Tien mensen worden weer rein. Hun afzondering wordt opgeheven. Eentje keert er terug om te danken. Zijn die andere negen dan ondankbaar? Vast niet. Ongetwijfeld zullen ze nog eens terugdenken aan dat moment dat ze Jezus’ aandacht wisten te trekken. Dankbaarheid zal hen dan opnieuw vullen. Maar het blijft aan de oppervlakte. Ze zijn er niet wezenlijk door geraakt. Ze zijn blij dat ze hun gezondheid weer terug hebben en terug kunnen gaan naar hun oude leven. De gave is belangrijk, maar de Gever niet.

Die tiende, waarvan het het meest onwaarschijnlijk was, die vreemdeling keert terug. Hij zág dat hij genezen was. Hij zag in wat dat betekende en keerde terug. Terug naar waar de genezing begonnen was. Hij valt voor Jezus’ voeten neer om te danken. Jezus zegt: Sta op, uw geloof heeft u gered. Niet de genezing heeft de verandering in hem tot stand gebracht maar de dankbaarheid. Die negen kregen heelheid, die tiende kreeg heil. Die zag in wie zijn Heiland was, om dat oude woord maar eens te gebruiken. Vanaf dat moment was zijn leven anders.

 

dankbaar leven

Dankbaarheid maakte van die ene een ander mens. Een compleet mens. Want zonder dankbaarheid is ons geloof niet compleet.

Misschien begint het zelfs wel bij de dankbaarheid. Bij het besef dat ons leven vóór alles een geschenk is. En dat alles wat we winnen, verwerven, ons eigen maken, terug te voeren is naar die ene bron van goedheid en genade. Zo beleeft David dat. Hij heeft ontzettend veel kunnen bijdragen aan de bouw van de tempel. Als hij opsomt hóeveel klinkt het bijna als opschepperij: mijn hele persoonlijke vermogen aan goud en zilver stel ik ter beschikking. Drieduizend talent goud, zevenduizend talent puur zilver.

Dat komt nog bovenop alle ijzer en koper, alle edelstenen, die hij ook heeft gegeven. Het ís geen opschepperij want David belijdt dat alles wat hij heeft kunnen geven, allereerst door hem ontvangen is uit Gods hand.

Wie leeft en gelooft vanuit de dankbaarheid heeft dáár oog voor.

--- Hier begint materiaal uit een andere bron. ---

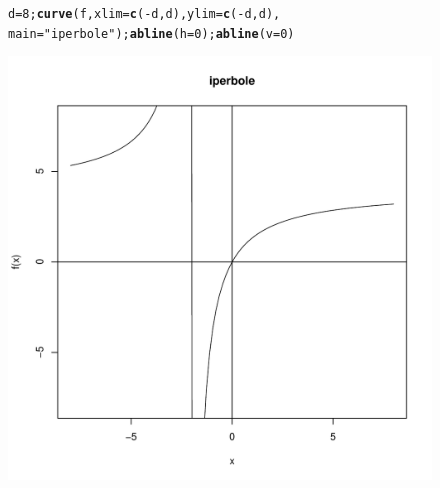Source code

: \documentclass[onecolumn,11pt]{book}\usepackage[]{graphicx}\usepackage[]{color}
\makeatletter
\def\maxwidth{ %
  \ifdim\Gin@nat@width>\linewidth
    \linewidth
  \else
    \Gin@nat@width
  \fi
}
\newcommand{\hlnum}[1]{\textcolor[rgb]{0.686,0.059,0.569}{#1}}%
\newcommand{\hlstr}[1]{\textcolor[rgb]{0.192,0.494,0.8}{#1}}%
\newcommand{\hlopt}[1]{\textcolor[rgb]{0,0,0}{#1}}%
\newcommand{\hlstd}[1]{\textcolor[rgb]{0.345,0.345,0.345}{#1}}%
\newcommand{\hlkwb}[1]{\textcolor[rgb]{0.69,0.353,0.396}{#1}}%
\newcommand{\hlkwc}[1]{\textcolor[rgb]{0.333,0.667,0.333}{#1}}%
\newcommand{\hlkwd}[1]{\textcolor[rgb]{0.737,0.353,0.396}{\textbf{#1}}}%
\newenvironment{kframe}{%
 \def\at@end@of@kframe{}%
 \ifinner\ifhmode%
  \def\at@end@of@kframe{\end{minipage}}%
  \begin{minipage}{\columnwidth}%
 \fi\fi%
 \def\FrameCommand##1{\hskip\@totalleftmargin \hskip-\fboxsep
 \colorbox{shadecolor}{##1}\hskip-\fboxsep
     \hskip-\linewidth \hskip-\@totalleftmargin \hskip\columnwidth}%
 \MakeFramed {\advance\hsize-\width
   \@totalleftmargin\z@ \linewidth\hsize
   \@setminipage}}%
 {\par\unskip\endMakeFramed%
 \at@end@of@kframe}
\newenvironment{knitrout}{}{} %
\makeatother
\begin{document}
\begin{figure}
\begin{knitrout}
\color{fgcolor}\begin{kframe}
\begin{alltt}
\hlstd{d}\hlkwb{=}\hlnum{8}\hlstd{;}\hlkwd{curve}\hlstd{(f,}\hlkwc{xlim}\hlstd{=}\hlkwd{c}\hlstd{(}\hlopt{-}\hlstd{d,d),}\hlkwc{ylim}\hlstd{=}\hlkwd{c}\hlstd{(}\hlopt{-}\hlstd{d,d),}
\hlkwc{main}\hlstd{=}\hlstr{"iperbole"}\hlstd{);} \hlkwd{abline}\hlstd{(}\hlkwc{h}\hlstd{=}\hlnum{0}\hlstd{);}\hlkwd{abline}\hlstd{(}\hlkwc{v}\hlstd{=}\hlnum{0}\hlstd{)}
\end{alltt}
\end{kframe}
\includegraphics[width=\maxwidth]{figure/unnamed-chunk-109-1} 

\end{knitrout}
\end{figure}
\end{document}
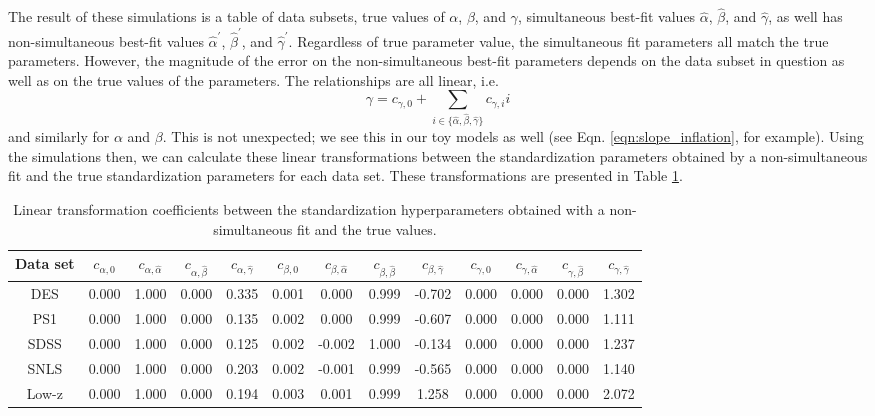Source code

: The result of these simulations is a table of data subsets, true values of $\alpha$, $\beta$, and $\gamma$, simultaneous best-fit values $\hat{\alpha}$, $\hat{\beta}$, and $\hat{\gamma}$, as well has non-simultaneous best-fit values $\hat{\alpha}^\prime$, $\hat{\beta}^\prime$, and $\hat{\gamma}^\prime$. Regardless of true parameter value, the simultaneous fit parameters all match the true parameters. However, the magnitude of the error on the non-simultaneous best-fit parameters depends on the data subset in question as well as on the true values of the parameters. The relationships are all linear, i.e.
\begin{equation}
    \gamma = c_{\gamma, 0} + \displaystyle\sum_{i\in\{\hat{\alpha}, \hat{\beta}, \hat{\gamma}\}} c_{\gamma, i}i
\end{equation}
and similarly for $\alpha$ and $\beta$. This is not unexpected; we see this in our toy models as well (see Eqn. \ref{eqn:slope_inflation}, for example). Using the simulations then, we can calculate these linear transformations between the standardization parameters obtained by a non-simultaneous fit and the true standardization parameters for each data set. These transformations are presented in Table \ref{tab:trans}.

\begin{table}[h!]
\centering
    \begin{tabular}{|c||c|c|c|c||c|c|c|c||c|c|c|c|}\hline
       Data set  &  $c_{\alpha, 0}$ & $c_{\alpha,\hat{\alpha}}$ & $c_{\alpha,\hat{\beta}}$ & $c_{\alpha,\hat{\gamma}}$
       &  $c_{\beta, 0}$ &  $c_{\beta,\hat{\alpha}}$ & $c_{\beta,\hat{\beta}}$ & $c_{\beta,\hat{\gamma}}$
       &  $c_{\gamma, 0}$ &  $c_{\gamma,\hat{\alpha}}$ & $c_{\gamma,\hat{\beta}}$ & $c_{\gamma,\hat{\gamma}}$ \\\hline
        DES
        & 0.000 & 1.000 & 0.000 & 0.335
        & 0.001 & 0.000 & 0.999 & -0.702
        & 0.000 & 0.000 & 0.000 & 1.302
        \\
        PS1
        & 0.000 & 1.000 & 0.000 & 0.135
        & 0.002 & 0.000 & 0.999 & -0.607
        & 0.000 & 0.000 & 0.000 & 1.111
        \\
        SDSS
        & 0.000 & 1.000 & 0.000 & 0.125
        & 0.002 & -0.002 & 1.000 & -0.134
        & 0.000 & 0.000 & 0.000 & 1.237
        \\
        SNLS
        & 0.000 & 1.000 & 0.000 & 0.203
        & 0.002 & -0.001 & 0.999 & -0.565
        & 0.000 & 0.000 & 0.000 & 1.140
        \\
        Low-z
        & 0.000 & 1.000 & 0.000 & 0.194
        & 0.003 & 0.001 & 0.999 & 1.258
        & 0.000 & 0.000 & 0.000 & 2.072
        \\\hline
    \end{tabular}
    \caption{Linear transformation coefficients between the standardization hyperparameters obtained with a non-simultaneous fit and the true values.}
    \label{tab:trans}
\end{table}

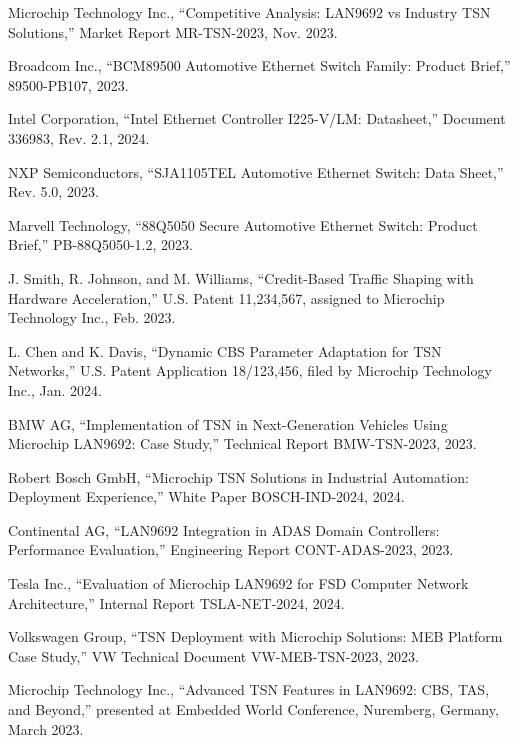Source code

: \documentclass[10pt, journal, compsoc]{IEEEtran}
\begin{document}
\begin{thebibliography}{99}
Microchip Technology Inc., ``Competitive Analysis: LAN9692 vs Industry TSN Solutions,'' Market Report MR-TSN-2023, Nov. 2023.

Broadcom Inc., ``BCM89500 Automotive Ethernet Switch Family: Product Brief,'' 89500-PB107, 2023.

Intel Corporation, ``Intel Ethernet Controller I225-V/LM: Datasheet,'' Document 336983, Rev. 2.1, 2024.

NXP Semiconductors, ``SJA1105TEL Automotive Ethernet Switch: Data Sheet,'' Rev. 5.0, 2023.

Marvell Technology, ``88Q5050 Secure Automotive Ethernet Switch: Product Brief,'' PB-88Q5050-1.2, 2023.

J. Smith, R. Johnson, and M. Williams, ``Credit-Based Traffic Shaping with Hardware Acceleration,'' U.S. Patent 11,234,567, assigned to Microchip Technology Inc., Feb. 2023.

L. Chen and K. Davis, ``Dynamic CBS Parameter Adaptation for TSN Networks,'' U.S. Patent Application 18/123,456, filed by Microchip Technology Inc., Jan. 2024.

BMW AG, ``Implementation of TSN in Next-Generation Vehicles Using Microchip LAN9692: Case Study,'' Technical Report BMW-TSN-2023, 2023.

Robert Bosch GmbH, ``Microchip TSN Solutions in Industrial Automation: Deployment Experience,'' White Paper BOSCH-IND-2024, 2024.

Continental AG, ``LAN9692 Integration in ADAS Domain Controllers: Performance Evaluation,'' Engineering Report CONT-ADAS-2023, 2023.

Tesla Inc., ``Evaluation of Microchip LAN9692 for FSD Computer Network Architecture,'' Internal Report TSLA-NET-2024, 2024.

Volkswagen Group, ``TSN Deployment with Microchip Solutions: MEB Platform Case Study,'' VW Technical Document VW-MEB-TSN-2023, 2023.

Microchip Technology Inc., ``Advanced TSN Features in LAN9692: CBS, TAS, and Beyond,'' presented at Embedded World Conference, Nuremberg, Germany, March 2023.


\end{thebibliography}
\end{document}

Die is niet alleen blij en tevreden met wat hij of zij bezit, maar die weet ook dat niets vanzelfsprekend is. Wat je hebt kun je tenslotte ook weer kwijtraken. Je kunt je erop laten voorstaan, maar uiteindelijk zitten we allemaal in datzelfde kwetsbare vel.

Leven in dankbaarheid maakt een ander mens van je. Want je ziet ineens waarvoor je allemaal kunt danken. En als ik nu de vraag aan u zou stellen, dan ziet u waarvoor u allemaal dankbaar bent. Grote en kleine dingen. Alleen door je ervan bewust te zijn, word je zuiniger op wat je hebt ontvangen.

Leven in dankbaarheid verandert de relatie met God. In een dankbaar hart is ruimte voor de verwondering. Hoe prachtig de aarde is; hoe wonderlijk mooi een lichaam in elkaar zit. Dat wij leven van zijn genade. Het besef dat wij uiteindelijk klein zijn maakt God groot. We hebben ontzag voor Hem en geven Hem de eer die Hem toekomt.  ‘Dankbaarheid zoekt achter de gave de Gever.’ (citaat: Dietrich Bonhoeffer, Predigten-Auslegungen-Meditationen, 1935-1945)

Een dankbaar hart verandert hoe jij omgaat met tegenslag en moeilijkheden. Omdat je zoekt en vindt: kleine zegeningen.

Leven in dankbaarheid verandert ook de relatie met elkaar. Door te waarderen wat je zélf hebt -of dat nu geld is, of mogelijkheden, gezondheid, talent, liefde of wat niet al- kan ook waardering opbrengen voor wat de ander heeft.

Wie vreugde ervaart bij wat zij bezit als ware schat, schept er ook vreugde in om te delen met anderen. Dankbaarheid gaat onder je huid zitten. Het maakt ons heel; in onze verbondenheid met God, de aarde en elkaar.